1 Origine de la démocratie bourgeoise

L'Ancien Régime, État de la classe aristocratique, était évidemment autoritaire et tyrannique. Il faut cependant rappeler que ce n'est pas l'ensemble de la société qui indifféremment subissait cet arbitraire, mais au premier chef les exploités, les serfs, les petits plébéiens... À mesure qu'elle se hissait au rang de classe possédante, la bourgeoisie obtenait elle une certaine autonomie (villes franches, États généraux...). 

La bourgeoisie était porteuse d'une organisation plus efficace de la production et de la société, qui nécessitait de briser un certain nombre de restrictions du féodalisme, en premier lieu les multiples freins à la circulation des marchandises et de la main d'oeuvre. C'est pour cela qu'il a historiquement existé un élan progressiste parmi cette classe, tant qu'elle avait beaucoup à y gagner. Ceci étant, parmi les plus puissants bourgeois beaucoup étaient trop liés par leurs intérêts à l'appareil d'État absolutiste, et se sont montrés profondément hostiles à tout changement. C'est pourquoi ce sont souvent les plébéiens qui ont été les éléments moteurs des révolutions bourgeoises, parfois en effrayant vraiment leurs leaders plus modérés par leurs tendances à la démocratie directe et au radicalisme social. Dans les campagnes, l'élan révolutionnaire causait beaucoup d'agitation dans la paysannerie, ce qui a conduit les jeunes États bourgeois à formaliser l'entrée dans un Droit nouveau (abolition du servage et des corvées...). 

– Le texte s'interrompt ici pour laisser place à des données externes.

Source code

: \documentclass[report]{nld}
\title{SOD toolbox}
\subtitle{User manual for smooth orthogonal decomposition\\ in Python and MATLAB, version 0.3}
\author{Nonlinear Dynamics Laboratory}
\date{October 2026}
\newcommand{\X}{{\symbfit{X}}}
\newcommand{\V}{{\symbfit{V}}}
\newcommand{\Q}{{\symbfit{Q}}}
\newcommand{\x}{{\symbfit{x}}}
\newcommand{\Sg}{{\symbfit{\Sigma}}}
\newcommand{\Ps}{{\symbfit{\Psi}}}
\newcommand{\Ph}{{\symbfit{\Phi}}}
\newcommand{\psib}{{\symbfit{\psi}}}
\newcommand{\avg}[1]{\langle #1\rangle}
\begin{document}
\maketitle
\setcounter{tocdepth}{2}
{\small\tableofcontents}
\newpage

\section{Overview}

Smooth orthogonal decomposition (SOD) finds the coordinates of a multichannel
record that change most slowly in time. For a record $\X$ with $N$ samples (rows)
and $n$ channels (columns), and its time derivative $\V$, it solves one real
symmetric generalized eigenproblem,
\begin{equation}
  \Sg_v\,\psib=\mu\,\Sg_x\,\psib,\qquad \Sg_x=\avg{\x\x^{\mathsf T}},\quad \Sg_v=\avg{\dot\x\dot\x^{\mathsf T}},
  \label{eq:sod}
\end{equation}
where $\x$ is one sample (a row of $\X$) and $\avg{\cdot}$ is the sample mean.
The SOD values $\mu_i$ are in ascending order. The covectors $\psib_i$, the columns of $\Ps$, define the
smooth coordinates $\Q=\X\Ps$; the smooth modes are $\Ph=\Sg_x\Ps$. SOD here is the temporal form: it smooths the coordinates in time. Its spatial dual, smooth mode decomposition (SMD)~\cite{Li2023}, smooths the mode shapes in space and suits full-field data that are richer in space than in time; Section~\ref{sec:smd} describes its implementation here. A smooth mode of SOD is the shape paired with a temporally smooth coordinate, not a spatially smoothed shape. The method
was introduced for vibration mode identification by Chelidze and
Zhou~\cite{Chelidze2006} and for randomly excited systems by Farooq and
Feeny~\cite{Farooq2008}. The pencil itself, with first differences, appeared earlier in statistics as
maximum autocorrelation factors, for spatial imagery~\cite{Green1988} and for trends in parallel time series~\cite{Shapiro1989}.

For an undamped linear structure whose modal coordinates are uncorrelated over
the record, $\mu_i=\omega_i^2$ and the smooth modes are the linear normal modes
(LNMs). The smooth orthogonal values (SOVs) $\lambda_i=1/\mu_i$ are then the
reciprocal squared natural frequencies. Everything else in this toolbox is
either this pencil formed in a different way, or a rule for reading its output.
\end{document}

Ces révolutions se sont faites sous des bannières idéologiques assez différentes, mais contenant toujours une forte dose de progressisme : principalement le réformisme religieux (révolution des Pays-Bas, révolution anglaise), puis le libéralisme (révolution française).

2 État bourgeois et démocratie

2.1 Centres impérialistes

Malgré les idéaux de liberté avancés par la bourgeoisie ascendante, la démocratie s'est avérée très relative, et instable. La révolution des Pays-Bas donnera naissance à une république oligarchique, comme l'étaient déjà les Républiques de Venise ou Gênes. Le Commonwealth issu de la révolution anglaise laissa vite place à une restauration monarchiste. Les plus grandes conquêtes de la révolution française furent reprises rapidement, avec Thermidor, Bonaparte puis la Restauration. Dans tous ces régimes, le régime bourgeois ne fit que se renforcer.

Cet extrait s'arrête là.